In practice, this implementation combines LLM agents with Retrieval Augmented Generation (RAG), bringing two buzzwords of AI use together to a coherent solution. For a founder, it’s an example of how to combine the general knowledge and reasoning abilities of an LLM with more specific software tools. The full extent of similar solutions is only limited by imagination, with the part requiring reasoning and judgement delegated to an LLM agent.

Multi-agent collaboration

Now that we understand how an LLM agent works, the question is what comes next? It turns out, multiple agents collaborating, or even a swarm of agents, often perform better than single agents, and are able to solve problems that single agents cannot. This is, again quite surprisingly, analogous to teamwork. Different agents can take different roles, and they can interact with each other in a collaborative or competitive manner.

Thinking of sample use cases for multi-agent interaction is easy. One practical example is clinical decision support for healthcare. By employing multiple LLM agents as specialists of various medical fields (e.g. cardiology, radiology, oncology), and having one LLM agent to coordinate the diagnostic work, it could be possible to achieve better results than a vanilla LLM could. The thinking is based on priming the specialist agents to approach the case from a certain angle. This gives them more focus, capability and understanding within their own specialization, without the need to consider every potential angle to the issue at hand. The coordinating agent can then evaluate the outputs in context of each other, and use its more generic approach to decide on the most likely diagnosis and most effective course of action.

What comes next?

We at NGP Capital will naturally continue our development of an AI-driven investment platform, and utilize LLM agents in the process whenever it makes sense. LLM Agents are also instrumental in new ways of building software, making LLM agents an interesting investment area by itself, as well as built within products in nearly all market verticals.

A phenomena discussed to some extent is whether LLM agents could augment or replace Robotic Process Automation (RPA). As LLMs are capable of reasoning and can act independently, it seems their ability can surpass RPA across a broader and more generic range of uses. Instead of just automating deterministic tasks, we could potentially expect LLMs to exercise some degree of judgement with relatively generic instructions.

A more encompassing vision is to see LLM agents as an enabler to Software 2.0 as defined by the AI heavyweight Andrej Karpathy here. The Software 2.0 concept is based on the thinking that traditional software (here referred to as Software 1.0) is explicit instructions for a computer written by a programmer. It is a point of instruction for a very specific goal, unable to contribute to or solve even nearly (but not completely) identical problems.

 

Figure 4: Software 1.0 vs Software 2.0 (by Andrej Karpathy)

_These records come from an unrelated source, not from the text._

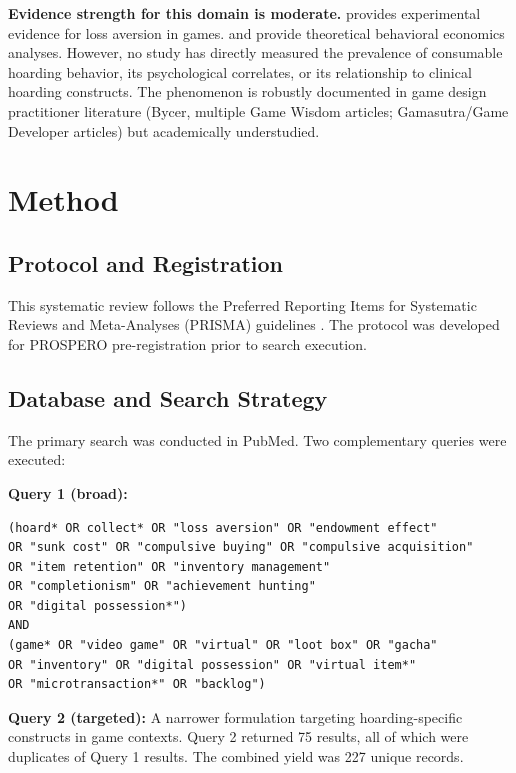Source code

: \documentclass[12pt]{article}
\begin{document}
\textbf{Evidence strength for this domain is moderate.} \citet{Phillips2020} provides experimental evidence for loss aversion in games. \citet{Toh2021} and \citet{Engelstein2020} provide theoretical behavioral economics analyses. However, no study has directly measured the prevalence of consumable hoarding behavior, its psychological correlates, or its relationship to clinical hoarding constructs. The phenomenon is robustly documented in game design practitioner literature (Bycer, multiple Game Wisdom articles; Gamasutra/Game Developer articles) but academically understudied.

\section{Method}

\subsection{Protocol and Registration}

This systematic review follows the Preferred Reporting Items for Systematic Reviews and Meta-Analyses (PRISMA) guidelines \citep{Page2021}. The protocol was developed for PROSPERO pre-registration prior to search execution.

\subsection{Database and Search Strategy}

The primary search was conducted in PubMed. Two complementary queries were executed:

\textbf{Query 1 (broad):}

\begin{verbatim}
(hoard* OR collect* OR "loss aversion" OR "endowment effect"
OR "sunk cost" OR "compulsive buying" OR "compulsive acquisition"
OR "item retention" OR "inventory management"
OR "completionism" OR "achievement hunting"
OR "digital possession*")
AND
(game* OR "video game" OR "virtual" OR "loot box" OR "gacha"
OR "inventory" OR "digital possession" OR "virtual item*"
OR "microtransaction*" OR "backlog")
\end{verbatim}

\textbf{Query 2 (targeted):} A narrower formulation targeting hoarding-specific constructs in game contexts. Query 2 returned 75 results, all of which were duplicates of Query 1 results. The combined yield was 227 unique records.
\end{document}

With Software 2.0, artificial intelligence and especially neural networks, are utilized to build intelligent, self-learning systems. Instead of writing the explicit program code, the source code could be a dataset that defines the desirable behavior of the software, and a neural network architecture that serves a a skeleton for the software. The role of LLM agents as an enabler of Software 2.0 is discussed by wiz.ai in this article. In practice, LLM agents can be the command center of Software 2.0, orchestrating the work of different LLMs and their dynamic calls to different tools, embedding the software with a deep understanding of enterprise knowledge.